1 Overview
For this assignment you are required to write a Java program that reads a file and compresses it using the algorithm described below. The compression ratio (defined as the size of the original file divided by the size of the compressed file) achieved by your program will depend on the input file.
You will be provided with an un-compression program, which receives as input a compressed file produced by your program and gives as output the original uncompressed file.
2 The Compression Algorithm
The input file could be a text file, an image file, an audio file, or any other kind of binary file, so we will consider that the input file is just a sequence of bytes. Each byte can be interpreted in Java as a character. For your reference, a table with all 8-bit characters and their ASCII codes is given in the course’s website. An observation that you might find useful is that any integer between 0 and 255 can be stored in one byte and it can be converted into a character through casting. So, for example, (char) 0 is the NULL character, (char) 1 is the SOH character, and (char) 97 is ’a’. Similarly, an 8-bit character can be converted to an integer through casting; for example (int)’a’ is 97.
The compression algorithm will map strings of characters into integer codes; the compressed file will store these codes. The algorithm uses a dictionary, that you have to implement using a hash table. The dictionary will store records of the form (string, code), which are used during the compression process; the string field in each record is used as the key for that record. At the beginning, the algorithm will store in the dictionary the following 256 (string,code) pairs: (s0,0),(s1,1),... (s255,255), where each string si, i = 0,...,255, has length one and it contains the single character (char)i.

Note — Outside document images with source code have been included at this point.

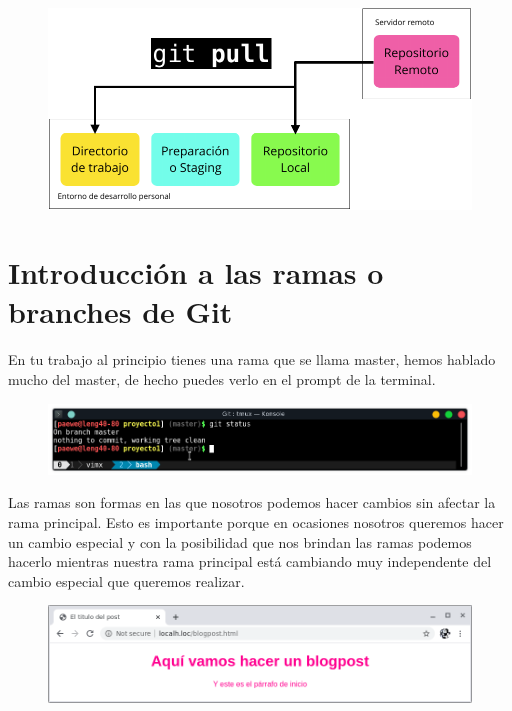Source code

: \documentclass{article}
\begin{document}
\newpage

\begin{figure}[h!]
  \centering
  \includegraphics[scale=0.6]{./Pictures/126_git_pull.png}
\end{figure}

\newpage

\section{Introducción a las ramas o branches de Git}%
En tu trabajo al principio tienes una rama que se llama master, hemos hablado
mucho del master, de hecho puedes verlo en el prompt de la terminal.

\begin{figure}[h!]
  \centering
  \includegraphics[scale=0.75]{./Pictures/127_master.png}
\end{figure}

Las ramas son formas en las que nosotros podemos hacer cambios sin afectar la
rama principal. Esto es importante porque en ocasiones nosotros queremos hacer
un cambio especial y con la posibilidad que nos brindan las ramas podemos
hacerlo mientras nuestra rama principal está cambiando muy independente del
cambio especial que queremos realizar.\\

\begin{figure}[h!]
  \centering
  \includegraphics[scale=0.75]{./Pictures/128_blogpost_chrome.png}
\end{figure}
\end{document}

Therefore, string s0 contains the NULL character (as (char)0 = NULL), s1 contains the SOH character (as (char)1 = SOH), s97 is the string “a” (as (char)97 = ’a’), and so on. The integer code associated with string si is the number i.
Once the dictionary has been initialized, the compression algorithm opens the input file and reads its contents one byte at a time. The compression algorithm is described below.
1. Assign the value 256 to variable nc (this is the smallest code that has not yet been assigned to any of the strings stored in the dictionary). Read the first byte from the input file and store it into variable pb.
2. Read one by one bytes from the input file and append them to pb until the longest sequence of bytes pb is read whose corresponding string p (obtained by first converting each byte in pb to a character and then concatenating all these characters into a string), is already stored in the dictionary. Get the record (p,codep) from the dictionary.
3. Write p’s associated code, codep, to the compressed file.
4. If all the input file has been processed, then terminate. Otherwise, read the next byte b and convert it to a character c.
5. Append character c to string p to form a new string p′. Assign to string p′ the integer code nc, and then insert the pair (p′,nc) in the dictionary. Clear the sequence pb and then store b in pb (so pb contains a single byte). Increase the value of nc and then go back to Step 2.
To clarify the way in which the algorithm works, let us try it on a text input file that contains the string “aaabbbb”. Remember that the dictionary initially contains 256 pairs (string,code) for the 256 different bytes that might appear in the input file.
The algorithm reads the first byte from the input file and converts it to a character: ’a’. Note that the longest string from the input that is already stored in the dictionary is “a”. Hence, in Step 2 of the algorithm the pair (“a”,97) is extracted from the dictionary, and in Step 3 the code 97 is written in the output file:
···
(“a”,97)
···
(“b”,98)
···
Input File Compressed File Dictionary a aabbbb 97
In the above figure there is a box surrounding the part of the input that has already been processed.
Since ’a’ is followed in the input file by another ’a’, then in Steps 4-5, the algorithm concatenates them to get the new string “aa”. This string is assigned the smallest available code: 256 and then, the pair (“aa”,256) is inserted in the dictionary:
···
(“a”,97)
···
(“b”,98)
···
(“aa”,256)
···
Input File Compressed File Dictionary a aabbbb 97
After step 5 the value of nc is increased to 257 and pb contains only the second byte of the input file. Observe that so far the algorithm has only output code for the first character ’a’ of the input.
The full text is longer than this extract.